If there's one thing I've learned from or gained from the internet it's that we belong to a number of different families at the same time. I've known this all along at one level or another, but lately I have become acutely aware of the extent of our familial connections.
Our families evolve during our lifetimes. We see that with our own flesh and blood. Some years ago, my mother alluded to the fact that our families evolve by opining that she felt as if she at that time occupied the roles that her parents occupied just a few years past. Certainly she had her years of being a mother with young children then all of a sudden, she was holding grandchildren. The cycle continues. Now it's our turn. We're watching our own children grow and reproduce, hoping against hope that they would quit growing up already because we know that we are stepping into roles our parents had when they were our age.
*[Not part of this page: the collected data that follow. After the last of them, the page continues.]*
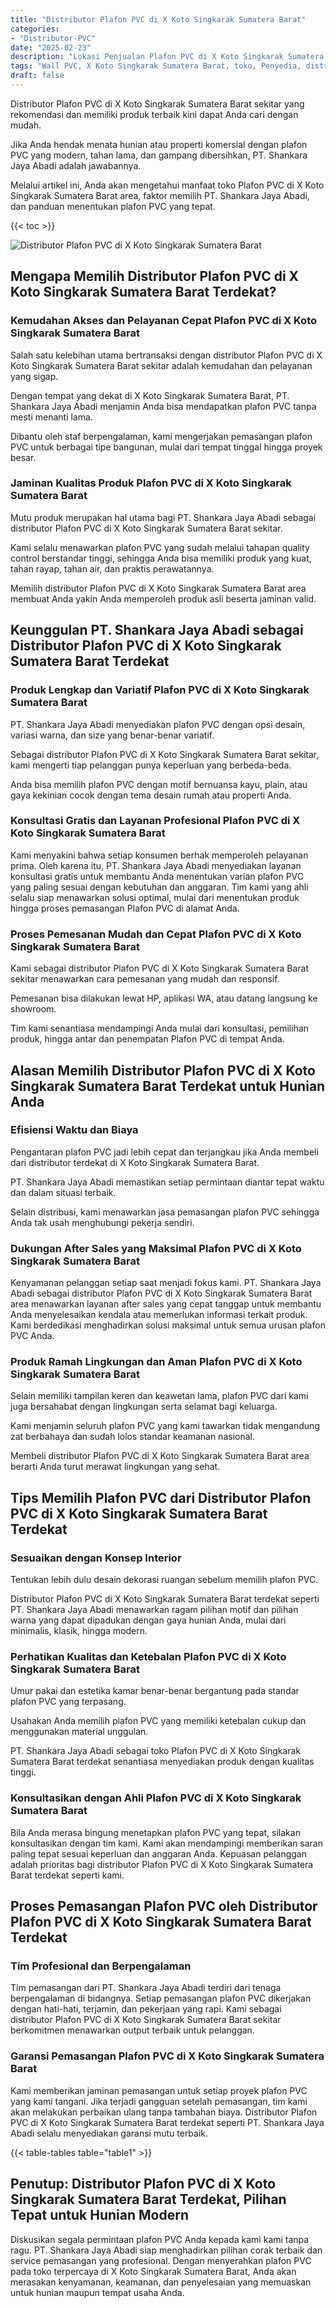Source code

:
 ```yaml
---
title: "Distributor Plafon PVC di X Koto Singkarak Sumatera Barat"
categories: 
- "Distributor-PVC"
date: "2025-02-23"
description: "Lokasi Penjualan Plafon PVC di X Koto Singkarak Sumatera Barat untuk hunian, kantor, serta toko. Material berkualitas, pilihan motif, pilihan warna elegan, dengan servis penempatan oleh tim ahli serta garansi resmi!|Layanan penjualan Plafon PVC di X Koto Singkarak Sumatera Barat untuk keperluan rumah, perkantoran, maupun toko, dengan produk berkualitas dan penempatan oleh tim profesional dan kepastian resmi.|Alternatif Plafon PVC di X Koto Singkarak Sumatera Barat yang terbukti bagi hunian, office, dan toko, dengan material terbaik dan pemasangan dikerjakan oleh teknisi ahli serta jaminan resmi.|Distribusi Plafon PVC di X Koto Singkarak Sumatera Barat untuk hunian, office, dan toko, beserta material unggulan dan penempatan dikerjakan oleh tenaga ahli berpengalaman, lengkap beserta garansi resmi.}"
tags: "Wall PVC, X Koto Singkarak Sumatera Barat, toko, Penyedia, distributor"
draft: false
---
```


Distributor Plafon PVC di X Koto Singkarak Sumatera Barat sekitar yang rekomendasi dan memiliki produk terbaik kini dapat Anda cari dengan mudah.

Jika Anda hendak menata hunian atau properti komersial dengan plafon PVC yang modern, tahan lama, dan gampang dibersihkan, PT. Shankara Jaya Abadi adalah jawabannya.

Melalui artikel ini, Anda akan mengetahui manfaat toko Plafon PVC di X Koto Singkarak Sumatera Barat area, faktor memilih PT. Shankara Jaya Abadi, dan panduan menentukan plafon PVC yang tepat.

{{< toc >}}

![Distributor Plafon PVC di X Koto Singkarak Sumatera Barat](/images/Distributor-PVC/Distributor-Plafon-PVC-di-X-Koto-Singkarak-Sumatera-Barat.png)


## Mengapa Memilih Distributor Plafon PVC di X Koto Singkarak Sumatera Barat Terdekat?

### Kemudahan Akses dan Pelayanan Cepat Plafon PVC di X Koto Singkarak Sumatera Barat

Salah satu kelebihan utama bertransaksi dengan distributor Plafon PVC di X Koto Singkarak Sumatera Barat sekitar adalah kemudahan dan pelayanan yang sigap.

Dengan tempat yang dekat di X Koto Singkarak Sumatera Barat, PT. Shankara Jaya Abadi menjamin Anda bisa mendapatkan plafon PVC tanpa mesti menanti lama.

Dibantu oleh staf berpengalaman, kami mengerjakan pemasangan plafon PVC untuk berbagai tipe bangunan, mulai dari tempat tinggal hingga proyek besar.

### Jaminan Kualitas Produk Plafon PVC di X Koto Singkarak Sumatera Barat

Mutu produk merupakan hal utama bagi PT. Shankara Jaya Abadi sebagai distributor Plafon PVC di X Koto Singkarak Sumatera Barat sekitar.

Kami selalu menawarkan plafon PVC yang sudah melalui tahapan quality control berstandar tinggi, sehingga Anda bisa memiliki produk yang kuat, tahan rayap, tahan air, dan praktis perawatannya.

Memilih distributor Plafon PVC di X Koto Singkarak Sumatera Barat area membuat Anda yakin Anda memperoleh produk asli beserta jaminan valid.

## Keunggulan PT. Shankara Jaya Abadi sebagai Distributor Plafon PVC di X Koto Singkarak Sumatera Barat Terdekat

### Produk Lengkap dan Variatif Plafon PVC di X Koto Singkarak Sumatera Barat

PT. Shankara Jaya Abadi menyediakan plafon PVC dengan opsi desain, variasi warna, dan size yang benar-benar variatif.

Sebagai distributor Plafon PVC di X Koto Singkarak Sumatera Barat sekitar, kami mengerti tiap pelanggan punya keperluan yang berbeda-beda.

Anda bisa memilih plafon PVC dengan motif bernuansa kayu, plain, atau gaya kekinian cocok dengan tema desain rumah atau properti Anda.

### Konsultasi Gratis dan Layanan Profesional Plafon PVC di X Koto Singkarak Sumatera Barat

Kami menyakini bahwa setiap konsumen berhak memperoleh pelayanan prima. Oleh karena itu, PT. Shankara Jaya Abadi menyediakan layanan konsultasi gratis untuk membantu Anda menentukan varian plafon PVC yang paling sesuai dengan kebutuhan dan anggaran. Tim kami yang ahli selalu siap menawarkan solusi optimal, mulai dari menentukan produk hingga proses pemasangan Plafon PVC di alamat Anda.

### Proses Pemesanan Mudah dan Cepat Plafon PVC di X Koto Singkarak Sumatera Barat

Kami sebagai distributor Plafon PVC di X Koto Singkarak Sumatera Barat sekitar menawarkan cara pemesanan yang mudah dan responsif.

Pemesanan bisa dilakukan lewat HP, aplikasi WA, atau datang langsung ke showroom.

Tim kami senantiasa mendampingi Anda mulai dari konsultasi, pemilihan produk, hingga antar dan penempatan Plafon PVC di tempat Anda.

## Alasan Memilih Distributor Plafon PVC di X Koto Singkarak Sumatera Barat Terdekat untuk Hunian Anda

### Efisiensi Waktu dan Biaya

Pengantaran plafon PVC jadi lebih cepat dan terjangkau jika Anda membeli dari distributor terdekat di X Koto Singkarak Sumatera Barat.

PT. Shankara Jaya Abadi memastikan setiap permintaan diantar tepat waktu dan dalam situasi terbaik.

Selain distribusi, kami menawarkan jasa pemasangan plafon PVC sehingga Anda tak usah menghubungi pekerja sendiri.

### Dukungan After Sales yang Maksimal Plafon PVC di X Koto Singkarak Sumatera Barat

Kenyamanan pelanggan setiap saat menjadi fokus kami. PT. Shankara Jaya Abadi sebagai distributor Plafon PVC di X Koto Singkarak Sumatera Barat area menawarkan layanan after sales yang cepat tanggap untuk membantu Anda menyelesaikan kendala atau memerlukan informasi terkait produk. Kami berdedikasi menghadirkan solusi maksimal untuk semua urusan plafon PVC Anda.

### Produk Ramah Lingkungan dan Aman Plafon PVC di X Koto Singkarak Sumatera Barat

Selain memiliki tampilan keren dan keawetan lama, plafon PVC dari kami juga bersahabat dengan lingkungan serta selamat bagi keluarga.

Kami menjamin seluruh plafon PVC yang kami tawarkan tidak mengandung zat berbahaya dan sudah lolos standar keamanan nasional.

Membeli distributor Plafon PVC di X Koto Singkarak Sumatera Barat area berarti Anda turut merawat lingkungan yang sehat.

## Tips Memilih Plafon PVC dari Distributor Plafon PVC di X Koto Singkarak Sumatera Barat Terdekat

### Sesuaikan dengan Konsep Interior

Tentukan lebih dulu desain dekorasi ruangan sebelum memilih plafon PVC.

Distributor Plafon PVC di X Koto Singkarak Sumatera Barat terdekat seperti PT. Shankara Jaya Abadi menawarkan ragam pilihan motif dan pilihan warna yang dapat dipadukan dengan gaya hunian Anda, mulai dari minimalis, klasik, hingga modern.

### Perhatikan Kualitas dan Ketebalan Plafon PVC di X Koto Singkarak Sumatera Barat

Umur pakai dan estetika kamar benar-benar bergantung pada standar plafon PVC yang terpasang.

Usahakan Anda memilih plafon PVC yang memiliki ketebalan cukup dan menggunakan material unggulan.

PT. Shankara Jaya Abadi sebagai toko Plafon PVC di X Koto Singkarak Sumatera Barat terdekat senantiasa menyediakan produk dengan kualitas tinggi.

### Konsultasikan dengan Ahli Plafon PVC di X Koto Singkarak Sumatera Barat

Bila Anda merasa bingung menetapkan plafon PVC yang tepat, silakan konsultasikan dengan tim kami. Kami akan mendampingi memberikan saran paling tepat sesuai keperluan dan anggaran Anda. Kepuasan pelanggan adalah prioritas bagi distributor Plafon PVC di X Koto Singkarak Sumatera Barat terdekat seperti kami.

## Proses Pemasangan Plafon PVC oleh Distributor Plafon PVC di X Koto Singkarak Sumatera Barat Terdekat

### Tim Profesional dan Berpengalaman

Tim pemasangan dari PT. Shankara Jaya Abadi terdiri dari tenaga berpengalaman di bidangnya. Setiap pemasangan plafon PVC dikerjakan dengan hati-hati, terjamin, dan pekerjaan yang rapi. Kami sebagai distributor Plafon PVC di X Koto Singkarak Sumatera Barat sekitar berkomitmen menawarkan output terbaik untuk pelanggan.

### Garansi Pemasangan Plafon PVC di X Koto Singkarak Sumatera Barat

Kami memberikan jaminan pemasangan untuk setiap proyek plafon PVC yang kami tangani. Jika terjadi gangguan setelah pemasangan, tim kami akan melakukan perbaikan ulang tanpa tambahan biaya. Distributor Plafon PVC di X Koto Singkarak Sumatera Barat terdekat seperti PT. Shankara Jaya Abadi selalu menyediakan garansi mutu terbaik.

{{< table-tables table="table1" >}}

## Penutup: Distributor Plafon PVC di X Koto Singkarak Sumatera Barat Terdekat, Pilihan Tepat untuk Hunian Modern

Diskusikan segala permintaan plafon PVC Anda kepada kami kami tanpa ragu. PT. Shankara Jaya Abadi siap menghadirkan pilihan corak terbaik dan service pemasangan yang profesional. Dengan menyerahkan plafon PVC pada toko terpercaya di X Koto Singkarak Sumatera Barat, Anda akan merasakan kenyamanan, keamanan, dan penyelesaian yang memuaskan untuk hunian maupun tempat usaha Anda.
We have other families, too, aside from those who are immediately around us and the several extensions of nieces, nephews, second cousins and step-children. We have a young woman working with us at Lowe's... well, really, more than one young woman, who see their fellow employees as surrogate families who have shepherded them through the various pitfalls they have encountered. For the record, we celebrate their achievements as well. Just like family. I have noticed to some degree or another that in many of the places where I have worked there have been familial ties.
One family I have been discovering more and more lately has been the family of people with whom I had attended High School. I had really not given many of those people much thought for quite some time (for which i humbly apologize), electing to cocoon myself in my own little corner pretending not to notice. Via Facebook I have rediscovered many of those people with whom I spent some of the best days of my life... and I'm starting to appreciate just how much I really miss some of those people.
How much came into focus last weekend. There have been members of our High School class who had passed on throughout the years, but it took the death of Dr. Holly Barrows to pull into sharp focus how much I appreciate some of the people I grew up with. Quite honestly, I was shocked. She was practically the girl next door. She was accepted and loved by quite a number of us for who she was and will be mourned by many just for that reason. My regret is that I have not had the chance to know her and appreciate her better.
I hope that I don't have too many more regrets. This past summer I have been making up for lost time, reconnecting with an extended family from which I have been estranged for too many years. I appreciate couples who have been loyal to each other like Jim and Debbie or Howard and Vickie. There's Kay, who has apparently had a bad relationship, but has, like me, bounced back and landed on two feet. There's the 'Harley' contingent... Don I can understand, but Jane??? (You go, girl!). For once I find myself looking forward to the next big class reunion, an event I have shut myself out of for mfffty mmfffft years. Hope I can make it.
(Photograph of young Miss Virginia and her step-grandfather courtesy of the Lovely Miss Carol)
Be Seeing You!
The death of Holly Barrows shook me a bit as well. Not the girl next door, but the girl from half a block up the road - close enough. She and her sisters are frozen in time in minds eye as being in their teens and early twenties. To say anything about the passing of time is almost humorous for anyone who went into the Barrow home in the 70s. Remember the clocks?